● **TRY IT**
Answer with a single number stating how many lines of the entries below include the string "book".

● **RECORDS FOR THE TASK**
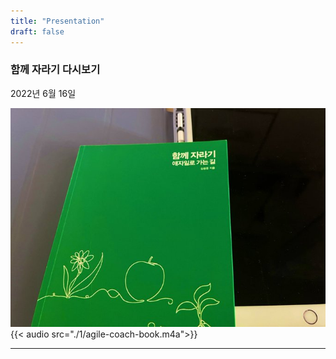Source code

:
 ```yaml
---
title: "Presentation"
draft: false
---
```


### 함께 자라기 다시보기

2022년 6월 16일

[![함께 자라기 다시 보기](./1/agile-coach-book.jpeg)](../presentation/1/agile-coach-book.html)
{{< audio src="./1/agile-coach-book.m4a">}}

---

● **WRITTEN RESPONSE**
2